EXERCISE DETAILS: Set out the records below again exactly; skip the images.
=-=-=-=-=
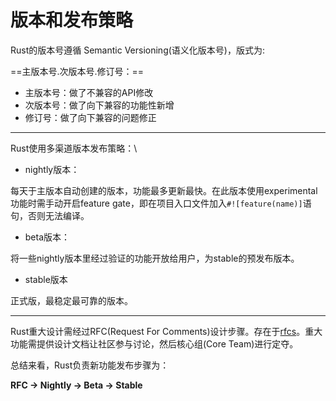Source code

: # 版本和发布策略

Rust的版本号遵循 Semantic Versioning(语义化版本号)，版式为:

==主版本号.次版本号.修订号：==

- 主版本号：做了不兼容的API修改
- 次版本号：做了向下兼容的功能性新增
- 修订号：做了向下兼容的问题修正

***

Rust使用多渠道版本发布策略：\

- nightly版本：

每天于主版本自动创建的版本，功能最多更新最快。在此版本使用experimental功能时需手动开启feature gate，即在项目入口文件加入`#![feature(name)]`语句，否则无法编译。

- beta版本：

将一些nightly版本里经过验证的功能开放给用户，为stable的预发布版本。

- stable版本

正式版，最稳定最可靠的版本。

***

Rust重大设计需经过RFC(Request For Comments)设计步骤。存在于[rfcs](github.com/rust-lang/rfcs)。重大功能需提供设计文档让社区参与讨论，然后核心组(Core Team)进行定夺。

总结来看，Rust负责新功能发布步骤为：

**RFC -> Nightly -> Beta -> Stable**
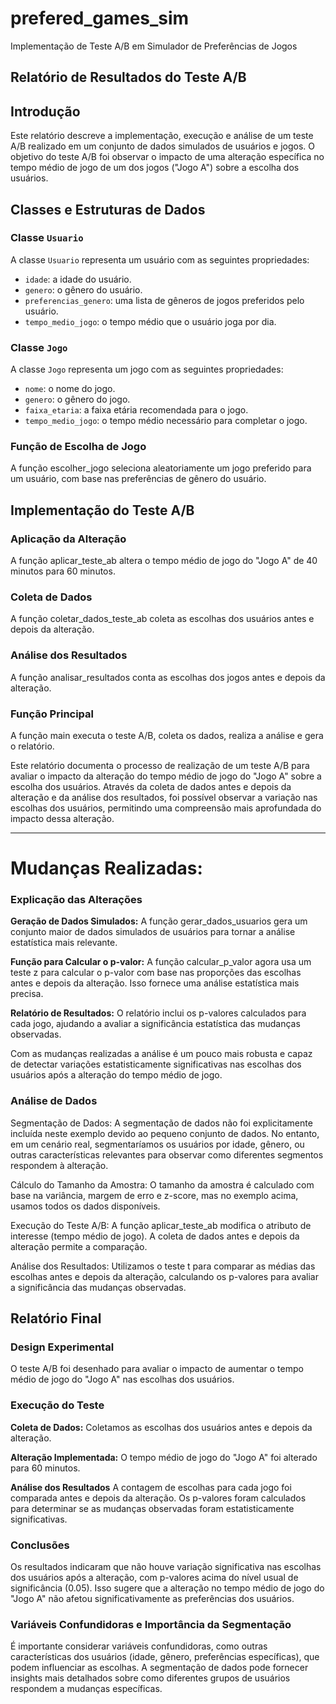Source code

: # prefered_games_sim
Implementação de Teste A/B em Simulador de Preferências de Jogos

## Relatório de Resultados do Teste A/B

## Introdução

Este relatório descreve a implementação, execução e análise de um teste A/B realizado em um conjunto de dados simulados de usuários e jogos. O objetivo do teste A/B foi observar o impacto de uma alteração específica no tempo médio de jogo de um dos jogos ("Jogo A") sobre a escolha dos usuários.

## Classes e Estruturas de Dados

### Classe `Usuario`

A classe `Usuario` representa um usuário com as seguintes propriedades:
- `idade`: a idade do usuário.
- `genero`: o gênero do usuário.
- `preferencias_genero`: uma lista de gêneros de jogos preferidos pelo usuário.
- `tempo_medio_jogo`: o tempo médio que o usuário joga por dia.

### Classe `Jogo`

A classe `Jogo` representa um jogo com as seguintes propriedades:
- `nome`: o nome do jogo.
- `genero`: o gênero do jogo.
- `faixa_etaria`: a faixa etária recomendada para o jogo.
- `tempo_medio_jogo`: o tempo médio necessário para completar o jogo.

### Função de Escolha de Jogo
A função escolher_jogo seleciona aleatoriamente um jogo preferido para um usuário, com base nas preferências de gênero do usuário.

## Implementação do Teste A/B

### Aplicação da Alteração
A função aplicar_teste_ab altera o tempo médio de jogo do "Jogo A" de 40 minutos para 60 minutos.

### Coleta de Dados
A função coletar_dados_teste_ab coleta as escolhas dos usuários antes e depois da alteração.

### Análise dos Resultados
A função analisar_resultados conta as escolhas dos jogos antes e depois da alteração.

### Função Principal
A função main executa o teste A/B, coleta os dados, realiza a análise e gera o relatório.

Este relatório documenta o processo de realização de um teste A/B para avaliar o impacto da alteração do tempo médio de jogo do "Jogo A" sobre a escolha dos usuários. Através da coleta de dados antes e depois da alteração e da análise dos resultados, foi possível observar a variação nas escolhas dos usuários, permitindo uma compreensão mais aprofundada do impacto dessa alteração.

---------------

# Mudanças Realizadas:

### Explicação das Alterações

**Geração de Dados Simulados:** A função gerar_dados_usuarios gera um conjunto maior de dados simulados de usuários para tornar a análise estatística mais relevante.

**Função para Calcular o p-valor:** A função calcular_p_valor agora usa um teste z para calcular o p-valor com base nas proporções das escolhas antes e depois da alteração. Isso fornece uma análise estatística mais precisa.

**Relatório de Resultados:** O relatório inclui os p-valores calculados para cada jogo, ajudando a avaliar a significância estatística das mudanças observadas.

Com as mudanças realizadas a análise é um pouco mais robusta e capaz de detectar variações estatisticamente significativas nas escolhas dos usuários após a alteração do tempo médio de jogo.

### Análise de Dados

Segmentação de Dados: A segmentação de dados não foi explicitamente incluída neste exemplo devido ao pequeno conjunto de dados. No entanto, em um cenário real, segmentaríamos os usuários por idade, gênero, ou outras características relevantes para observar como diferentes segmentos respondem à alteração.

Cálculo do Tamanho da Amostra: O tamanho da amostra é calculado com base na variância, margem de erro e z-score, mas no exemplo acima, usamos todos os dados disponíveis.

Execução do Teste A/B: A função aplicar_teste_ab modifica o atributo de interesse (tempo médio de jogo). A coleta de dados antes e depois da alteração permite a comparação.

Análise dos Resultados: Utilizamos o teste t para comparar as médias das escolhas antes e depois da alteração, calculando os p-valores para avaliar a significância das mudanças observadas.

## Relatório Final

### Design Experimental

O teste A/B foi desenhado para avaliar o impacto de aumentar o tempo médio de jogo do "Jogo A" nas escolhas dos usuários.

### Execução do Teste

**Coleta de Dados:** Coletamos as escolhas dos usuários antes e depois da alteração.

**Alteração Implementada:** O tempo médio de jogo do "Jogo A" foi alterado para 60 minutos.

**Análise dos Resultados**
A contagem de escolhas para cada jogo foi comparada antes e depois da alteração. Os p-valores foram calculados para determinar se as mudanças observadas foram estatisticamente significativas.

### Conclusões
Os resultados indicaram que não houve variação significativa nas escolhas dos usuários após a alteração, com p-valores acima do nível usual de significância (0.05). Isso sugere que a alteração no tempo médio de jogo do "Jogo A" não afetou significativamente as preferências dos usuários.

### Variáveis Confundidoras e Importância da Segmentação
É importante considerar variáveis confundidoras, como outras características dos usuários (idade, gênero, preferências específicas), que podem influenciar as escolhas. A segmentação de dados pode fornecer insights mais detalhados sobre como diferentes grupos de usuários respondem a mudanças específicas.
=-=-=-=-=
TASK OUTPUT:
Source code

: # 版本和发布策略

Rust的版本号遵循 Semantic Versioning(语义化版本号)，版式为:

==主版本号.次版本号.修订号：==

- 主版本号：做了不兼容的API修改
- 次版本号：做了向下兼容的功能性新增
- 修订号：做了向下兼容的问题修正

***

Rust使用多渠道版本发布策略：\

- nightly版本：

每天于主版本自动创建的版本，功能最多更新最快。在此版本使用experimental功能时需手动开启feature gate，即在项目入口文件加入`#![feature(name)]`语句，否则无法编译。

- beta版本：

将一些nightly版本里经过验证的功能开放给用户，为stable的预发布版本。

- stable版本

正式版，最稳定最可靠的版本。

***

Rust重大设计需经过RFC(Request For Comments)设计步骤。存在于[rfcs](github.com/rust-lang/rfcs)。重大功能需提供设计文档让社区参与讨论，然后核心组(Core Team)进行定夺。

总结来看，Rust负责新功能发布步骤为：

**RFC -> Nightly -> Beta -> Stable**
Source code

: # prefered_games_sim
Implementação de Teste A/B em Simulador de Preferências de Jogos

## Relatório de Resultados do Teste A/B

## Introdução

Este relatório descreve a implementação, execução e análise de um teste A/B realizado em um conjunto de dados simulados de usuários e jogos. O objetivo do teste A/B foi observar o impacto de uma alteração específica no tempo médio de jogo de um dos jogos ("Jogo A") sobre a escolha dos usuários.

## Classes e Estruturas de Dados

### Classe `Usuario`

A classe `Usuario` representa um usuário com as seguintes propriedades:
- `idade`: a idade do usuário.
- `genero`: o gênero do usuário.
- `preferencias_genero`: uma lista de gêneros de jogos preferidos pelo usuário.
- `tempo_medio_jogo`: o tempo médio que o usuário joga por dia.

### Classe `Jogo`

A classe `Jogo` representa um jogo com as seguintes propriedades:
- `nome`: o nome do jogo.
- `genero`: o gênero do jogo.
- `faixa_etaria`: a faixa etária recomendada para o jogo.
- `tempo_medio_jogo`: o tempo médio necessário para completar o jogo.

### Função de Escolha de Jogo
A função escolher_jogo seleciona aleatoriamente um jogo preferido para um usuário, com base nas preferências de gênero do usuário.

## Implementação do Teste A/B

### Aplicação da Alteração
A função aplicar_teste_ab altera o tempo médio de jogo do "Jogo A" de 40 minutos para 60 minutos.

### Coleta de Dados
A função coletar_dados_teste_ab coleta as escolhas dos usuários antes e depois da alteração.

### Análise dos Resultados
A função analisar_resultados conta as escolhas dos jogos antes e depois da alteração.

### Função Principal
A função main executa o teste A/B, coleta os dados, realiza a análise e gera o relatório.

Este relatório documenta o processo de realização de um teste A/B para avaliar o impacto da alteração do tempo médio de jogo do "Jogo A" sobre a escolha dos usuários. Através da coleta de dados antes e depois da alteração e da análise dos resultados, foi possível observar a variação nas escolhas dos usuários, permitindo uma compreensão mais aprofundada do impacto dessa alteração.

---------------

# Mudanças Realizadas:

### Explicação das Alterações

**Geração de Dados Simulados:** A função gerar_dados_usuarios gera um conjunto maior de dados simulados de usuários para tornar a análise estatística mais relevante.

**Função para Calcular o p-valor:** A função calcular_p_valor agora usa um teste z para calcular o p-valor com base nas proporções das escolhas antes e depois da alteração. Isso fornece uma análise estatística mais precisa.

**Relatório de Resultados:** O relatório inclui os p-valores calculados para cada jogo, ajudando a avaliar a significância estatística das mudanças observadas.

Com as mudanças realizadas a análise é um pouco mais robusta e capaz de detectar variações estatisticamente significativas nas escolhas dos usuários após a alteração do tempo médio de jogo.

### Análise de Dados

Segmentação de Dados: A segmentação de dados não foi explicitamente incluída neste exemplo devido ao pequeno conjunto de dados. No entanto, em um cenário real, segmentaríamos os usuários por idade, gênero, ou outras características relevantes para observar como diferentes segmentos respondem à alteração.

Cálculo do Tamanho da Amostra: O tamanho da amostra é calculado com base na variância, margem de erro e z-score, mas no exemplo acima, usamos todos os dados disponíveis.

Execução do Teste A/B: A função aplicar_teste_ab modifica o atributo de interesse (tempo médio de jogo). A coleta de dados antes e depois da alteração permite a comparação.

Análise dos Resultados: Utilizamos o teste t para comparar as médias das escolhas antes e depois da alteração, calculando os p-valores para avaliar a significância das mudanças observadas.

## Relatório Final

### Design Experimental

O teste A/B foi desenhado para avaliar o impacto de aumentar o tempo médio de jogo do "Jogo A" nas escolhas dos usuários.

### Execução do Teste

**Coleta de Dados:** Coletamos as escolhas dos usuários antes e depois da alteração.

**Alteração Implementada:** O tempo médio de jogo do "Jogo A" foi alterado para 60 minutos.

**Análise dos Resultados**
A contagem de escolhas para cada jogo foi comparada antes e depois da alteração. Os p-valores foram calculados para determinar se as mudanças observadas foram estatisticamente significativas.

### Conclusões
Os resultados indicaram que não houve variação significativa nas escolhas dos usuários após a alteração, com p-valores acima do nível usual de significância (0.05). Isso sugere que a alteração no tempo médio de jogo do "Jogo A" não afetou significativamente as preferências dos usuários.

### Variáveis Confundidoras e Importância da Segmentação
É importante considerar variáveis confundidoras, como outras características dos usuários (idade, gênero, preferências específicas), que podem influenciar as escolhas. A segmentação de dados pode fornecer insights mais detalhados sobre como diferentes grupos de usuários respondem a mudanças específicas.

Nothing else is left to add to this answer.